Problem
Return the lines below exactly, starting with the line that contains "1906 (Build 11727.20224)*</span></span>" and stopping after the last line.
[Start of section]
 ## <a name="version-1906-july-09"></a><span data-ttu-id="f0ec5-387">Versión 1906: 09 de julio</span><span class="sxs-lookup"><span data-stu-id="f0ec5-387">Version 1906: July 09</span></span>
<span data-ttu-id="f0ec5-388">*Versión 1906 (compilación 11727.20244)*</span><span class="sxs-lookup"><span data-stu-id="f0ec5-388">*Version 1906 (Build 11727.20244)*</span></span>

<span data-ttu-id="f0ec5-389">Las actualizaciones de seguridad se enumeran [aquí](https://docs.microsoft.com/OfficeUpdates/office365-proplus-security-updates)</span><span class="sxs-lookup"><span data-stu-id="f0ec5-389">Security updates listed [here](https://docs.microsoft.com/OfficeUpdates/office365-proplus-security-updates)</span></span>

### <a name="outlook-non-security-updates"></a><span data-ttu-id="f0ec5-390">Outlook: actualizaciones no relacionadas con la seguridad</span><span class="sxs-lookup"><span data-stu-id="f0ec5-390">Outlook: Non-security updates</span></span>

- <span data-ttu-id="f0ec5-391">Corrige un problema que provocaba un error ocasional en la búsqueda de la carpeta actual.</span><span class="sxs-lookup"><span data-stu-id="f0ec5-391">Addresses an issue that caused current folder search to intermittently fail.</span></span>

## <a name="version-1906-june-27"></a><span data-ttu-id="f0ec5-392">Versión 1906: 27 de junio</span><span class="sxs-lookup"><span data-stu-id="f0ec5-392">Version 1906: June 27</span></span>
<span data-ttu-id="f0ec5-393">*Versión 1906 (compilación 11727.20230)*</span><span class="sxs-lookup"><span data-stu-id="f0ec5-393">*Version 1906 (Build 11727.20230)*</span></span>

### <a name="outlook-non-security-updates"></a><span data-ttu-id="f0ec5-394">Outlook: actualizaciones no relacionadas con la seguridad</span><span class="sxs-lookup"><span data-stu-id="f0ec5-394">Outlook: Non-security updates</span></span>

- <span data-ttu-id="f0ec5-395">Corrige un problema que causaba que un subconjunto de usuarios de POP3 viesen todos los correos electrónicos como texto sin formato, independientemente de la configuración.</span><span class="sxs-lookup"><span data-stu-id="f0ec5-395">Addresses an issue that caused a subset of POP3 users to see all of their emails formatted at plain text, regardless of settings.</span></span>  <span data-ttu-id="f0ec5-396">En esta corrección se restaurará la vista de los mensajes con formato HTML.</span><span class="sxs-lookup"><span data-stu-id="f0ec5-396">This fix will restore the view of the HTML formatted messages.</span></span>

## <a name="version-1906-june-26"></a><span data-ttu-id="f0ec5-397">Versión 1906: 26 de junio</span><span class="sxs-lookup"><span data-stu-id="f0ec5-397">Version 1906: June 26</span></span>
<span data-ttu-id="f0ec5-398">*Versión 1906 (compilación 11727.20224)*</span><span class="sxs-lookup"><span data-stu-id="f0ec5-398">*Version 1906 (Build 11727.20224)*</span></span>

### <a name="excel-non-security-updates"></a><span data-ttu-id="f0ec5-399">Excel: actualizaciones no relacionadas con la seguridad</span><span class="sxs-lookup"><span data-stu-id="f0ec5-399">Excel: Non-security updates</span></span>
[End of section]
Exercise output
<span data-ttu-id="f0ec5-398">*Versión 1906 (compilación 11727.20224)*</span><span class="sxs-lookup"><span data-stu-id="f0ec5-398">*Version 1906 (Build 11727.20224)*</span></span>

### <a name="excel-non-security-updates"></a><span data-ttu-id="f0ec5-399">Excel: actualizaciones no relacionadas con la seguridad</span><span class="sxs-lookup"><span data-stu-id="f0ec5-399">Excel: Non-security updates</span></span>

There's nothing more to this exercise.